How to join two phrases sharing a common ending

One of my professors asked me if I would be working on an assignment alone or in a group. I responded by saying:

I was looking at the assignment and I feel that I am capable of, and therefore would benefit more from, doing it on my own.

The second comma feels a little out of place, yet I think it is necessary because it denotes the point at which two threads join together:

I am capable of doing it on my own.

and

I would benefit more from doing it on my own.

If I were speaking, it feels natural to pause at that point, but the comma still seems odd. Am I structuring this sentence properly or is there a better way?


Solution 1:

I've always found this a tricky question with no entirely satisfactory answer. There are two principles working at cross-purposes here:

  1. On the one hand, a phrase or clause enclosed in commas is 'bracketed out' of the sentence, just not so strongly withdrawn as it would be if enclosed in parentheses or dashes. It's a parenthesis, a side-comment, not integral to the core sense. And this punctuation is consistent with how we speak the structure: come to a pause, lower the voice for the parenthesis, pause and resume at the original tone.

  2. On the other hand, the syntax demands that the two parallel pieces (A-capable of and B-...would benefit more from) be clearly distinguished, and the beginning of the C-piece that concludes both be clearly marked. In speech, we do this by coming to a pause at the end of A ... continuing B at the same level, but with the final cadence springing from a higher pitch than the corresponding final stress in A ... and then pausing before resuming with C spoken at that elevated pitch. And the only satisfactory typographic device we have for making that structure clear is what looks like a parenthesis—bracketing with commas or dashes or parentheses.

When I'm uncertain of my audience's syntactical sophistication, or my B-piece is unusually long, I parenthesize (usually with commas) and put a typographic emphasis (italics or underscore or boldface) on the stressed word or phrase that terminates B.

... I feel that I am capable of, and therefore would benefit more from, doing it on my own.

In very formal writing I just bracket with commas and take it on trust that anybody who's reading the piece will be sophisticated enough to follow what I'm doing.

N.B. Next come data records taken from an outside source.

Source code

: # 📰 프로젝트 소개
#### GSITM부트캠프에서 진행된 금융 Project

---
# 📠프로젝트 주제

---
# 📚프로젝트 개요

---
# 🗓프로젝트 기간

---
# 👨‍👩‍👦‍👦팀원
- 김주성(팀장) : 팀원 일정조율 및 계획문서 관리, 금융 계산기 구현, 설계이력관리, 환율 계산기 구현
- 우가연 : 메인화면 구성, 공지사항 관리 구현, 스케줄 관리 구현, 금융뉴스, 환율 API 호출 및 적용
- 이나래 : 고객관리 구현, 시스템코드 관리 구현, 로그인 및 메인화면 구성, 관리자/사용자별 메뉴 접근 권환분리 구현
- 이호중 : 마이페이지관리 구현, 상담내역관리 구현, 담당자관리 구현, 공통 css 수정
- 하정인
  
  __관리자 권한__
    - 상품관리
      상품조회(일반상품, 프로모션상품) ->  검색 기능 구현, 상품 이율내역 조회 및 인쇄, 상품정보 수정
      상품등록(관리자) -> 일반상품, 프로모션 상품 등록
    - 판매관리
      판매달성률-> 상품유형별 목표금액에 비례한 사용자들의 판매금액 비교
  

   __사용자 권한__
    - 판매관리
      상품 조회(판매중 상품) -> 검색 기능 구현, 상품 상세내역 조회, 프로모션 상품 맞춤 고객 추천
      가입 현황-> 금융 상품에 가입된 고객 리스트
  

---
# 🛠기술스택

But that's just one writer's solution, not a 'rule'.

ADD:
And if you're not wedded to your structure, you're probably better off with rewriting, as Bill Franke says.

Solution 2:

The first thing to do with this sentence, if you plan on writing it, is eliminate the superfluous language: I was looking at the assignment and. This adds nothing of value, because how would you know that you were capable of doing it alone had you not looked at it? That fact is easily inferable.

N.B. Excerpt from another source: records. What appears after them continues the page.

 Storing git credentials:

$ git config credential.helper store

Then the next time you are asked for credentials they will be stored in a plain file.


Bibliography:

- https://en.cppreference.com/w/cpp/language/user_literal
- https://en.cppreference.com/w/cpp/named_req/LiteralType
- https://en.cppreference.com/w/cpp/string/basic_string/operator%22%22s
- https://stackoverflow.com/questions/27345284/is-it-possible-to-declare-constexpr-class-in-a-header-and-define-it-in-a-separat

Then all you have to say is: I feel that I'll benefit more from doing it on my own. The implication that you think you're capable of doing it on your own is included in that statement.

If you want to emphasize your self-confidence, you can say: Because I'm sure that I can do it, I feel that I'll benefit more from doing it on my own.

These aren't the only or necessarily the best sentences, but they're more to the point than the example sentence, and they're not presumptuous or boastful. The one that starts with "because" is slightly verbose, but sometimes verbosity is acceptable and even necessary.